Work to complete
Of the lines below, write out exactly those from the line with "10. [Pre-doctoral Program" through the line with "13. [Hot Metal", both included, and skip the rest.

Source information
************

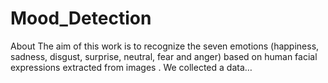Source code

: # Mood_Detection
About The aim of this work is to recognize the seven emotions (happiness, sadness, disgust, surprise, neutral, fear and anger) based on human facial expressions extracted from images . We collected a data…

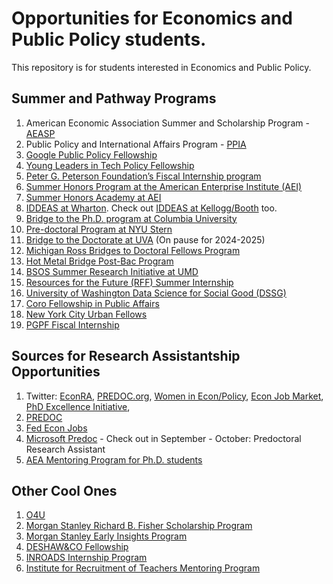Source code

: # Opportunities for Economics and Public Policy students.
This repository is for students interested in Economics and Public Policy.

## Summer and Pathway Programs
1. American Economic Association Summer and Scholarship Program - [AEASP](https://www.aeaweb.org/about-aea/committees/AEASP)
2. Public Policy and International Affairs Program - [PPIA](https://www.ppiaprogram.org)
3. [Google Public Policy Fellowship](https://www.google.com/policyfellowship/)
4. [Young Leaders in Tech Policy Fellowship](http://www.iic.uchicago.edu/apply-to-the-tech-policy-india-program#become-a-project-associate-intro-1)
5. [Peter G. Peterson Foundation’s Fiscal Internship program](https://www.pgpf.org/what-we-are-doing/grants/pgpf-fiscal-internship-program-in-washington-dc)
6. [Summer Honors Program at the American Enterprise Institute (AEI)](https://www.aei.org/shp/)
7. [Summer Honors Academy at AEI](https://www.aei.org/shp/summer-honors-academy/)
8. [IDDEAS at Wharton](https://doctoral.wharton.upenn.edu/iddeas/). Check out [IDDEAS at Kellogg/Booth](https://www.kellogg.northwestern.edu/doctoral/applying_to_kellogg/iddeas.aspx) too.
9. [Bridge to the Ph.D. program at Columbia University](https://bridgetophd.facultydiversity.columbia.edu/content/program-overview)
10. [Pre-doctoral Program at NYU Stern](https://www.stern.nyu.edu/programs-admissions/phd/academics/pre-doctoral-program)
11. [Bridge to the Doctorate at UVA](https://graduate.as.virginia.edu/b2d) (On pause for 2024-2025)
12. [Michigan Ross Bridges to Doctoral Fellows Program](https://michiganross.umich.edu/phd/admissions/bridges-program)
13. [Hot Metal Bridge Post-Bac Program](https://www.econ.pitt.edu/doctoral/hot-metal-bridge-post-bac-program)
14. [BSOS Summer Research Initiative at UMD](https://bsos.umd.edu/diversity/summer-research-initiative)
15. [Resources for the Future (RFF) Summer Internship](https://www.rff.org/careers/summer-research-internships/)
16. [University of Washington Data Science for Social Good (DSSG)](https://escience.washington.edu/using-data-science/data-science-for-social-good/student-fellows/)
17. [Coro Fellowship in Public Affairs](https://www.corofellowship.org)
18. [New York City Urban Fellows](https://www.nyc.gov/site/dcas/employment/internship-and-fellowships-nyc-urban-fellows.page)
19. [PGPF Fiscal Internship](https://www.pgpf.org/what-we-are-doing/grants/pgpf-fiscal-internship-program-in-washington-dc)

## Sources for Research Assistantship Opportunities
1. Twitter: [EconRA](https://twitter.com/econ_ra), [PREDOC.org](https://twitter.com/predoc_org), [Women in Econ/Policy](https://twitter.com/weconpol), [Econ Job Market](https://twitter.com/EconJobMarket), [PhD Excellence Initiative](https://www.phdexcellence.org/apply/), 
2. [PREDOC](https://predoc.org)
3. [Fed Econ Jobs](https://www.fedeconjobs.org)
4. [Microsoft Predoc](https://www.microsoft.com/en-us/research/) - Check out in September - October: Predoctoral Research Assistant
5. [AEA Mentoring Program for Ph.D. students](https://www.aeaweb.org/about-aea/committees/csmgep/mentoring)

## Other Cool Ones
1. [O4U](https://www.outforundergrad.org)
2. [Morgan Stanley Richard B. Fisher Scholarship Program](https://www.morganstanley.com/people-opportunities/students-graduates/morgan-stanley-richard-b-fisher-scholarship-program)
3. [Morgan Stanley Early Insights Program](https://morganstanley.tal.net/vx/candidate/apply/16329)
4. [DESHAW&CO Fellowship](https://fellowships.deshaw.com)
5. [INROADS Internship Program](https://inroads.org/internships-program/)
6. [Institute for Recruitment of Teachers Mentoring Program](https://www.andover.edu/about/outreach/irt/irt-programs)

************

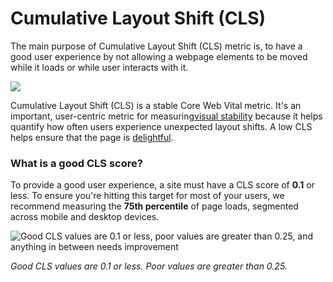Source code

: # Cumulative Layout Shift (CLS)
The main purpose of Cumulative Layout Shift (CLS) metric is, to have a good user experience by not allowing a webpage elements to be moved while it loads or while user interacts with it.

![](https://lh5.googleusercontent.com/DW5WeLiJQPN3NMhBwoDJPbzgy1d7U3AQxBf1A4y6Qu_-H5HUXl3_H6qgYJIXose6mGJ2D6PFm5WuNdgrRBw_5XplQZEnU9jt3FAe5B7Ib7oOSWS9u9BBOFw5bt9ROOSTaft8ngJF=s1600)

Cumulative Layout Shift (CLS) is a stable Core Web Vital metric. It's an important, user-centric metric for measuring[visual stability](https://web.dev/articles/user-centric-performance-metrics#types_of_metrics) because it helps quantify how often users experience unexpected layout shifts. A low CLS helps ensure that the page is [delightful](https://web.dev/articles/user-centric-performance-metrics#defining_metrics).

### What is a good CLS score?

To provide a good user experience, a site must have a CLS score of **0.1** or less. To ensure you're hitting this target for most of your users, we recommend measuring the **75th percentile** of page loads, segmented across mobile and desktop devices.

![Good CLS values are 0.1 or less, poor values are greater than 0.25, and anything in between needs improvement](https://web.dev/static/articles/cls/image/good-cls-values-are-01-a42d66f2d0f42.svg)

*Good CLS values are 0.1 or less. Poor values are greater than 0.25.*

************

Expected answer
10. [Pre-doctoral Program at NYU Stern](https://www.stern.nyu.edu/programs-admissions/phd/academics/pre-doctoral-program)
11. [Bridge to the Doctorate at UVA](https://graduate.as.virginia.edu/b2d) (On pause for 2024-2025)
12. [Michigan Ross Bridges to Doctoral Fellows Program](https://michiganross.umich.edu/phd/admissions/bridges-program)
13. [Hot Metal Bridge Post-Bac Program](https://www.econ.pitt.edu/doctoral/hot-metal-bridge-post-bac-program)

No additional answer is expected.